At the very same day the pilots of Lufthansa subsidiary Germanwings commenced a two day walkout for securing their pay and generous pension scheme, causing massive flight cancellations, a study of the European Cockpit Association AISBL came to light. In their paper the AISBL researchers speak of a dramatic rise in ‘self-employment’ and zero-hours contracts for crew on European aircraft, reducing safety standards.
The association’s survey reveals that in Europe up to 4 out of 10 airline pilots under the age of 30 are self-employed. Funded by the European Commission and carried out by the Belgian University
of Ghent, the study concludes that more than 1 in 6 pilots in Europe are “atypical” employees, i.e. working through a temporary work agency, as self-employed, or on a zero-hour contract with no
minimum pay guarantee.
According to the study that is based on the answers of 6,000 participants, “an alarming number of pilots are working with no direct link to the airline they actually fly for, with some carriers – especially in the low fares sector – drawing significantly upon a ‘casualized’ workforce.”
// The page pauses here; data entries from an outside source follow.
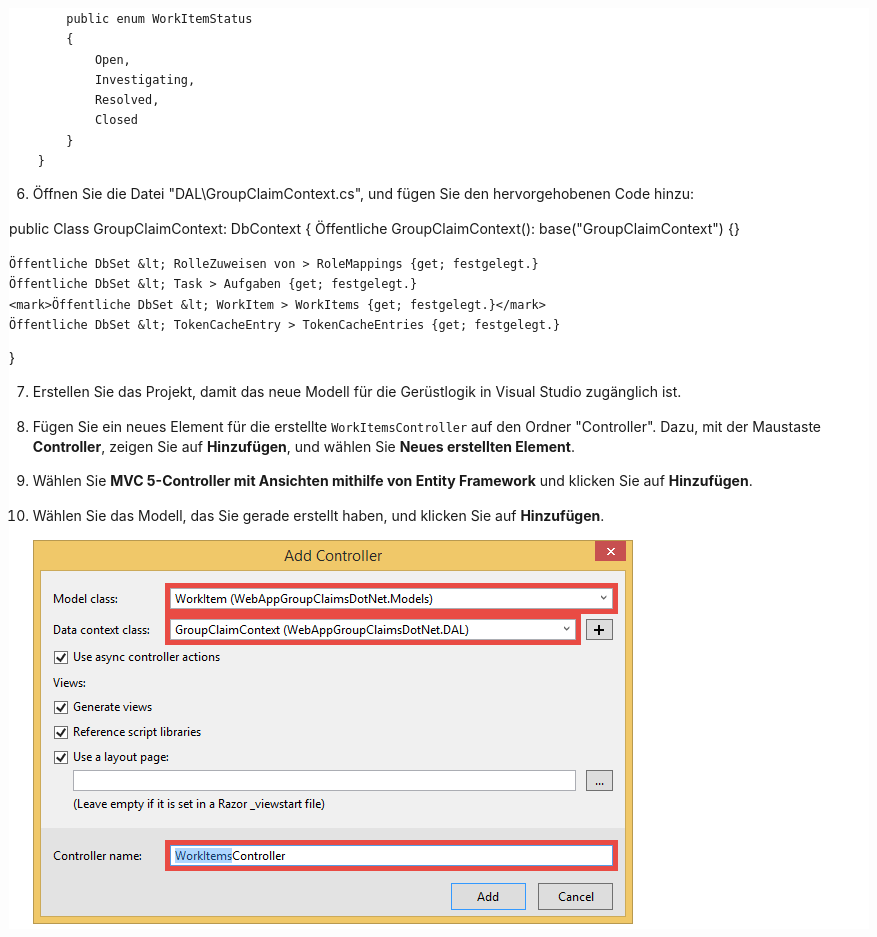 		    public enum WorkItemStatus
		    {
		        Open, 
		        Investigating, 
		        Resolved, 
		        Closed
		    }
		}

6.	Öffnen Sie die Datei "DAL\\GroupClaimContext.cs", und fügen Sie den hervorgehobenen Code hinzu:
	<pre class="prettyprint">
public Class GroupClaimContext: DbContext
{
    Öffentliche GroupClaimContext(): base("GroupClaimContext") {}

    Öffentliche DbSet &lt; RolleZuweisen von > RoleMappings {get; festgelegt.}
    Öffentliche DbSet &lt; Task > Aufgaben {get; festgelegt.}
    <mark>Öffentliche DbSet &lt; WorkItem > WorkItems {get; festgelegt.}</mark>
    Öffentliche DbSet &lt; TokenCacheEntry > TokenCacheEntries {get; festgelegt.}
}</pre>

7.	Erstellen Sie das Projekt, damit das neue Modell für die Gerüstlogik in Visual Studio zugänglich ist.

8.	Fügen Sie ein neues Element für die erstellte `WorkItemsController` auf den Ordner "Controller". Dazu, mit der Maustaste **Controller**, zeigen Sie auf **Hinzufügen**, und wählen Sie **Neues erstellten Element**.

9.	Wählen Sie **MVC 5-Controller mit Ansichten mithilfe von Entity Framework** und klicken Sie auf **Hinzufügen**.

10.	Wählen Sie das Modell, das Sie gerade erstellt haben, und klicken Sie auf **Hinzufügen**.

	![](./media/web-sites-dotnet-lob-application-azure-ad/8-add-scaffolded-controller.png)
Young pilots are most affected
The researchers say that self-employment is one of the most prevalent types of atypical employment. 7 out of 10 of all self-employed pilots work for a low cost airline. Yet, self-employment is sometimes used to disguise what is in reality regular employment. “This creates an unfair competitive advantage for those airlines that use it and severely distorts the aviation market,” criticize the authors.
Young pilots are the ones who are most affected by such casualization of labor. 40% of 20-30 year old pilots are flying without being directly employed by the airline. While finding a job is difficult for young pilots in the first place, they also face situations where they end up subsidizing their airline, e.g. by paying the airline to fly its aircraft in order to gain flight experience (“pay-to-fly” schemes). “This creates potential conflicts of interests for an independent safety professional, and constitutes straight financial exploitation,” say the authors.
Alarming risk factor
Comments Emmanuel Jahan, Chair of the European Sectoral Social Dialogue for Civil Aviation: “The study clearly shows that affected pilots are worrying about their working conditions and where to pay their taxes and social security. This puts crew under disproportionate strain.”
Even more worrying is the author’s finding that casualized labor in aviation “ raises serious concerns about safety and security matters of the industry.” Much of this is possible because the existing legislation has loopholes or is not enforceable, the AISBL criticizes.
As result of their study the authors recommend that EU rules and safety regulations must be changed to ensure that employment models and management modes do not harm fair competition, nor damage the wellbeing or safety of passengers and crew. Concludes Jon Horne, Vice-Chair of the Sectoral Social Dialogue Committee: “We are keen to analyze and discuss together with decision-makers the action needed to ensure long-term stability in European air transport, in particular with regard to the detrimental burden placed on younger pilots, exemplified by abhorrent ‘pay-to-fly’ schemes.”